How to Survive SOPA Blackout Day

NEW YORK (MainStreet) – Wikipedia announced this week that it will go black on Wednesday in protest of two proposed pieces of anti-piracy legislation that critics say would cripple the Internet as we know it. The two bills, the Stop Online Piracy Act and the Protect Intellectual Property Act, would effectively allow copyright holders to shut down websites that host or link to copyright-infringing content. Accordingly, they have come under heavy criticism from tech companies who fear that the law would place an undue burden on them by forcing them to police all user-generated content that appears on their sites.

The torrent of criticism has already dimmed prospects for the bills, with the Obama administration warning that “Any effort to combat online piracy must guard against the risk of online censorship of lawful activity and must not inhibit innovation by our dynamic businesses large and small.” And the bills’ sponsors have already agreed to remove the controversial DNS-blocking provision, which would force Internet service providers to cut the connection between Web addresses and websites. Still, as Wikimedia Foundation executive director Sue Gardner noted in a statement, “The reality is that we don’t think SOPA is going away, and PIPA is still quite active.”
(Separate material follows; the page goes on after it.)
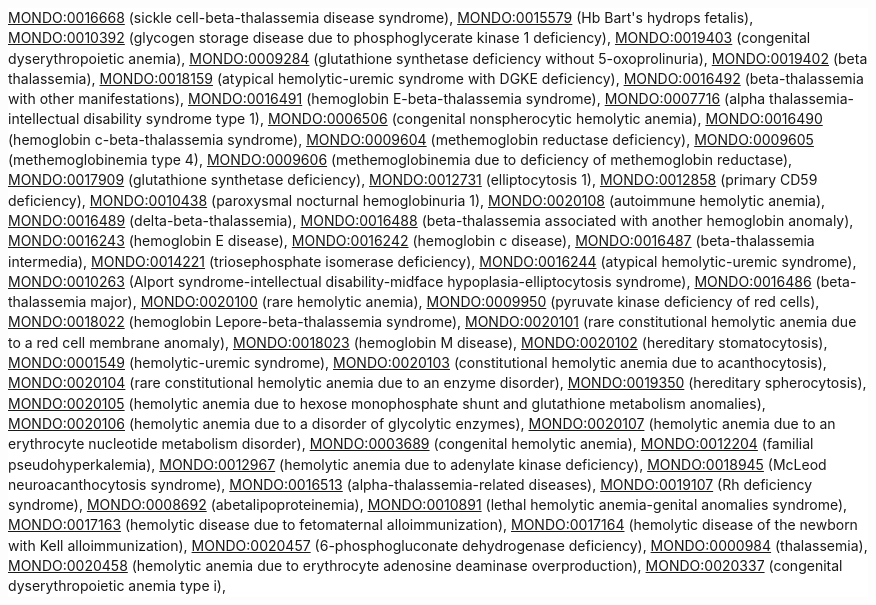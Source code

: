 [MONDO:0016668](http://purl.obolibrary.org/obo/MONDO_0016668) (sickle cell-beta-thalassemia disease syndrome), [MONDO:0015579](http://purl.obolibrary.org/obo/MONDO_0015579) (Hb Bart's hydrops fetalis), [MONDO:0010392](http://purl.obolibrary.org/obo/MONDO_0010392) (glycogen storage disease due to phosphoglycerate kinase 1 deficiency), [MONDO:0019403](http://purl.obolibrary.org/obo/MONDO_0019403) (congenital dyserythropoietic anemia), [MONDO:0009284](http://purl.obolibrary.org/obo/MONDO_0009284) (glutathione synthetase deficiency without 5-oxoprolinuria), [MONDO:0019402](http://purl.obolibrary.org/obo/MONDO_0019402) (beta thalassemia), [MONDO:0018159](http://purl.obolibrary.org/obo/MONDO_0018159) (atypical hemolytic-uremic syndrome with DGKE deficiency), [MONDO:0016492](http://purl.obolibrary.org/obo/MONDO_0016492) (beta-thalassemia with other manifestations), [MONDO:0016491](http://purl.obolibrary.org/obo/MONDO_0016491) (hemoglobin E-beta-thalassemia syndrome), [MONDO:0007716](http://purl.obolibrary.org/obo/MONDO_0007716) (alpha thalassemia-intellectual disability syndrome type 1), [MONDO:0006506](http://purl.obolibrary.org/obo/MONDO_0006506) (congenital nonspherocytic hemolytic anemia), [MONDO:0016490](http://purl.obolibrary.org/obo/MONDO_0016490) (hemoglobin c-beta-thalassemia syndrome), [MONDO:0009604](http://purl.obolibrary.org/obo/MONDO_0009604) (methemoglobin reductase deficiency), [MONDO:0009605](http://purl.obolibrary.org/obo/MONDO_0009605) (methemoglobinemia type 4), [MONDO:0009606](http://purl.obolibrary.org/obo/MONDO_0009606) (methemoglobinemia due to deficiency of methemoglobin reductase), [MONDO:0017909](http://purl.obolibrary.org/obo/MONDO_0017909) (glutathione synthetase deficiency), [MONDO:0012731](http://purl.obolibrary.org/obo/MONDO_0012731) (elliptocytosis 1), [MONDO:0012858](http://purl.obolibrary.org/obo/MONDO_0012858) (primary CD59 deficiency), [MONDO:0010438](http://purl.obolibrary.org/obo/MONDO_0010438) (paroxysmal nocturnal hemoglobinuria 1), [MONDO:0020108](http://purl.obolibrary.org/obo/MONDO_0020108) (autoimmune hemolytic anemia), [MONDO:0016489](http://purl.obolibrary.org/obo/MONDO_0016489) (delta-beta-thalassemia), [MONDO:0016488](http://purl.obolibrary.org/obo/MONDO_0016488) (beta-thalassemia associated with another hemoglobin anomaly), [MONDO:0016243](http://purl.obolibrary.org/obo/MONDO_0016243) (hemoglobin E disease), [MONDO:0016242](http://purl.obolibrary.org/obo/MONDO_0016242) (hemoglobin c disease), [MONDO:0016487](http://purl.obolibrary.org/obo/MONDO_0016487) (beta-thalassemia intermedia), [MONDO:0014221](http://purl.obolibrary.org/obo/MONDO_0014221) (triosephosphate isomerase deficiency), [MONDO:0016244](http://purl.obolibrary.org/obo/MONDO_0016244) (atypical hemolytic-uremic syndrome), [MONDO:0010263](http://purl.obolibrary.org/obo/MONDO_0010263) (Alport syndrome-intellectual disability-midface hypoplasia-elliptocytosis syndrome), [MONDO:0016486](http://purl.obolibrary.org/obo/MONDO_0016486) (beta-thalassemia major), [MONDO:0020100](http://purl.obolibrary.org/obo/MONDO_0020100) (rare hemolytic anemia), [MONDO:0009950](http://purl.obolibrary.org/obo/MONDO_0009950) (pyruvate kinase deficiency of red cells), [MONDO:0018022](http://purl.obolibrary.org/obo/MONDO_0018022) (hemoglobin Lepore-beta-thalassemia syndrome), [MONDO:0020101](http://purl.obolibrary.org/obo/MONDO_0020101) (rare constitutional hemolytic anemia due to a red cell membrane anomaly), [MONDO:0018023](http://purl.obolibrary.org/obo/MONDO_0018023) (hemoglobin M disease), [MONDO:0020102](http://purl.obolibrary.org/obo/MONDO_0020102) (hereditary stomatocytosis), [MONDO:0001549](http://purl.obolibrary.org/obo/MONDO_0001549) (hemolytic-uremic syndrome), [MONDO:0020103](http://purl.obolibrary.org/obo/MONDO_0020103) (constitutional hemolytic anemia due to acanthocytosis), [MONDO:0020104](http://purl.obolibrary.org/obo/MONDO_0020104) (rare constitutional hemolytic anemia due to an enzyme disorder), [MONDO:0019350](http://purl.obolibrary.org/obo/MONDO_0019350) (hereditary spherocytosis), [MONDO:0020105](http://purl.obolibrary.org/obo/MONDO_0020105) (hemolytic anemia due to hexose monophosphate shunt and glutathione metabolism anomalies), [MONDO:0020106](http://purl.obolibrary.org/obo/MONDO_0020106) (hemolytic anemia due to a disorder of glycolytic enzymes), [MONDO:0020107](http://purl.obolibrary.org/obo/MONDO_0020107) (hemolytic anemia due to an erythrocyte nucleotide metabolism disorder), [MONDO:0003689](http://purl.obolibrary.org/obo/MONDO_0003689) (congenital hemolytic anemia), [MONDO:0012204](http://purl.obolibrary.org/obo/MONDO_0012204) (familial pseudohyperkalemia), [MONDO:0012967](http://purl.obolibrary.org/obo/MONDO_0012967) (hemolytic anemia due to adenylate kinase deficiency), [MONDO:0018945](http://purl.obolibrary.org/obo/MONDO_0018945) (McLeod neuroacanthocytosis syndrome), [MONDO:0016513](http://purl.obolibrary.org/obo/MONDO_0016513) (alpha-thalassemia-related diseases), [MONDO:0019107](http://purl.obolibrary.org/obo/MONDO_0019107) (Rh deficiency syndrome), [MONDO:0008692](http://purl.obolibrary.org/obo/MONDO_0008692) (abetalipoproteinemia), [MONDO:0010891](http://purl.obolibrary.org/obo/MONDO_0010891) (lethal hemolytic anemia-genital anomalies syndrome), [MONDO:0017163](http://purl.obolibrary.org/obo/MONDO_0017163) (hemolytic disease due to fetomaternal alloimmunization), [MONDO:0017164](http://purl.obolibrary.org/obo/MONDO_0017164) (hemolytic disease of the newborn with Kell alloimmunization), [MONDO:0020457](http://purl.obolibrary.org/obo/MONDO_0020457) (6-phosphogluconate dehydrogenase deficiency), [MONDO:0000984](http://purl.obolibrary.org/obo/MONDO_0000984) (thalassemia), [MONDO:0020458](http://purl.obolibrary.org/obo/MONDO_0020458) (hemolytic anemia due to erythrocyte adenosine deaminase overproduction), [MONDO:0020337](http://purl.obolibrary.org/obo/MONDO_0020337) (congenital dyserythropoietic anemia type i),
In deciding to black out the English-language version of its site, Wikipedia joins popular social news site Reddit, which decided last week to implement a 12-hour blackout in protest of the bills. The Cheezburger Network, a network of comedy and news blogs, will likewise go black Wednesday to raise awareness of the bills.

Taken together, that’s two of the Internet’s most popular time-wasters, plus a site that millions of students depend on for research. So once you’ve heard what the sites have to say about online censorship, what are your alternative online destinations for the day?

For Wikipedia, the answer is simple: more Wikipedia. While there are plenty of subject-specific wikis to fall back on (for Star Wars facts, check out Wookieepedia), there are still ways to access Wikipedia’s database of facts. As we reported last week, it’s actually possible to download the entirety of Wikipedia’s database for offline browsing so you can browse to your heart’s content while the site is offline. (Just note that the smallest version of the database will take up 31 GB of space, which means it will take a while to download.) Finally, keep in mind that only the English Wikipedia will be offline, so there’s nothing to stop you from going to, say, the Spanish-language Wikipedia and using Google’s translation service to get a rough version of the article.

So what about alternatives to Reddit and the Cheezburger sites? For viral news and links, you could check out such sites as Metafilter, Buzzfeed and Fark, or simply go on the popular social networks to see what people are talking about. For all-purpose discussion forums on everything from cat pictures to recipes, there are the Something Awful forums (which require a $10 registration to actively post). And to simply browse funny or notable images, you could always go on Imgur, an image-hosting site.

Or you could, you know, actually do work. It’s up to you.